__Task__
Look below for the line containing "- Integration with" and the line containing "across different environments."; repeat exactly those two lines and all lines between them, and nothing else.

[Stored data]
---
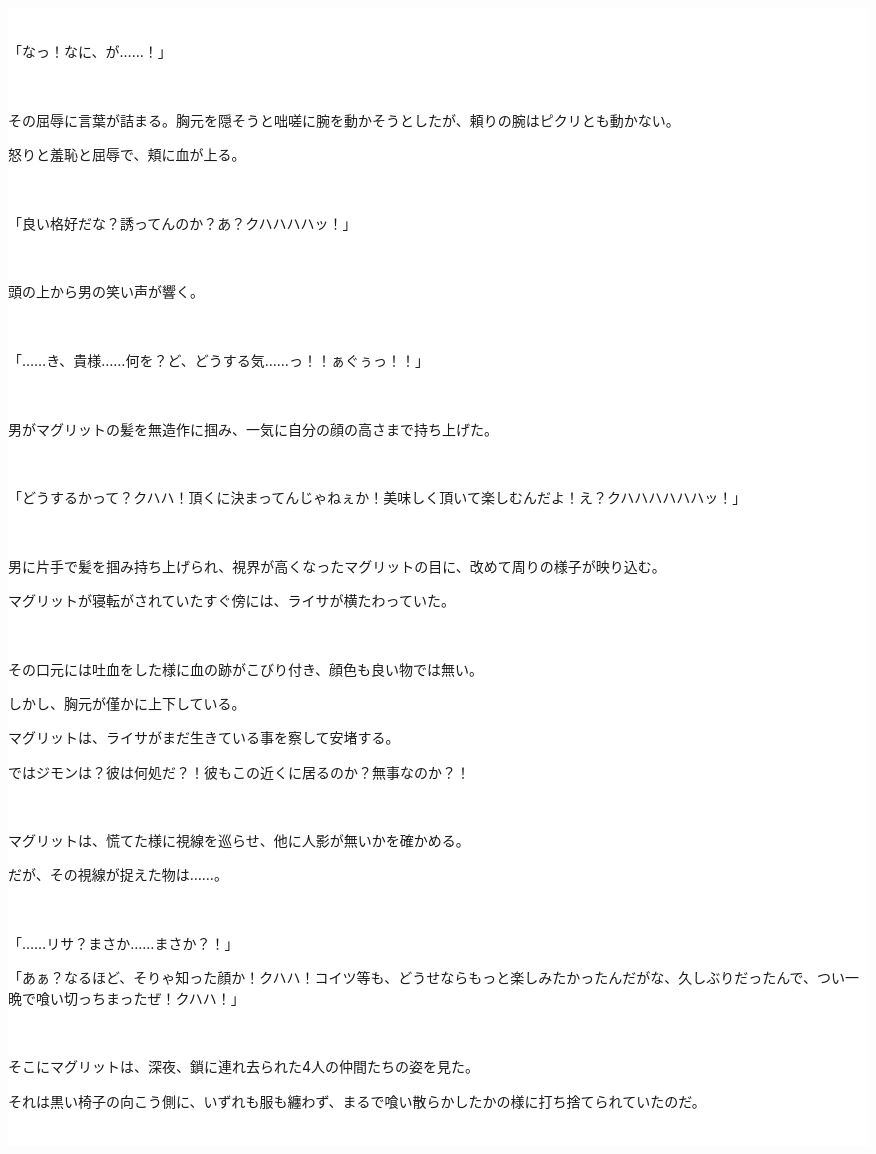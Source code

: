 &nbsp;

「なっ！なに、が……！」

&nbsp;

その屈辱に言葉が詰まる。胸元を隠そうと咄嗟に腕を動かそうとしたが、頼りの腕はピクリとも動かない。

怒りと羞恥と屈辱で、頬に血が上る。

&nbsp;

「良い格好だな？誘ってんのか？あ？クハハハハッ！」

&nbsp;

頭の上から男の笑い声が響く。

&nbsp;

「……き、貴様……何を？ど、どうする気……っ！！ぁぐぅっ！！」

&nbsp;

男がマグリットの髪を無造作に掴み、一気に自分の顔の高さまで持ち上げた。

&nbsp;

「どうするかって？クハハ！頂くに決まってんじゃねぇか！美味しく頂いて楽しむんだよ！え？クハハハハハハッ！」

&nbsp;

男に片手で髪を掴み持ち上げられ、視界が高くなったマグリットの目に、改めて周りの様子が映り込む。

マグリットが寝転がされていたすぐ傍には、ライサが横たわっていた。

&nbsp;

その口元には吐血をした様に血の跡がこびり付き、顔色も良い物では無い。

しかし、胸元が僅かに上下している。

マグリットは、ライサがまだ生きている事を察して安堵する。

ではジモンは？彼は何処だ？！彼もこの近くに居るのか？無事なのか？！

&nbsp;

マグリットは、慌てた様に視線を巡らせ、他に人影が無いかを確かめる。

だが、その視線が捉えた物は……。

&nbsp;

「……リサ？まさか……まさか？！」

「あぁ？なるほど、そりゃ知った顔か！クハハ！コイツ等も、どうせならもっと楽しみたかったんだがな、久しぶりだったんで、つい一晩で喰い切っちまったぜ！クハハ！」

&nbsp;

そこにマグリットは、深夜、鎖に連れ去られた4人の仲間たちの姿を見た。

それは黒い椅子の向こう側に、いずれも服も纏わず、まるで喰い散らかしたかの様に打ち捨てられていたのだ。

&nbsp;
---
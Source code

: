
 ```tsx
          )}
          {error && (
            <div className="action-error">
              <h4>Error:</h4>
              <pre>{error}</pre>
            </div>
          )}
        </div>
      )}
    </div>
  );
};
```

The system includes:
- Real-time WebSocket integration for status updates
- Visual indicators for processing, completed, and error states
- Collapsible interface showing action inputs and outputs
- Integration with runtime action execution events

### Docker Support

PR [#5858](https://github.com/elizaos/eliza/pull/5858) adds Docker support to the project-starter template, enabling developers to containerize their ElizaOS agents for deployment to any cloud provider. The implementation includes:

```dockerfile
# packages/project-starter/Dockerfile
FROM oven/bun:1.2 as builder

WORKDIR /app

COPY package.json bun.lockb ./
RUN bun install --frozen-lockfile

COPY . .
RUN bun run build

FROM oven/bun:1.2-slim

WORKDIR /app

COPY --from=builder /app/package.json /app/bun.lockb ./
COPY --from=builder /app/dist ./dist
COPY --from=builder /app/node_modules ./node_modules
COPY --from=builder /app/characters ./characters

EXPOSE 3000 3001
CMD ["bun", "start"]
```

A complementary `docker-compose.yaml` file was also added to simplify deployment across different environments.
---
__Response area__
- Integration with runtime action execution events

### Docker Support

PR [#5858](https://github.com/elizaos/eliza/pull/5858) adds Docker support to the project-starter template, enabling developers to containerize their ElizaOS agents for deployment to any cloud provider. The implementation includes:

```dockerfile
# packages/project-starter/Dockerfile
FROM oven/bun:1.2 as builder

WORKDIR /app

COPY package.json bun.lockb ./
RUN bun install --frozen-lockfile

COPY . .
RUN bun run build

FROM oven/bun:1.2-slim

WORKDIR /app

COPY --from=builder /app/package.json /app/bun.lockb ./
COPY --from=builder /app/dist ./dist
COPY --from=builder /app/node_modules ./node_modules
COPY --from=builder /app/characters ./characters

EXPOSE 3000 3001
CMD ["bun", "start"]
```

A complementary `docker-compose.yaml` file was also added to simplify deployment across different environments.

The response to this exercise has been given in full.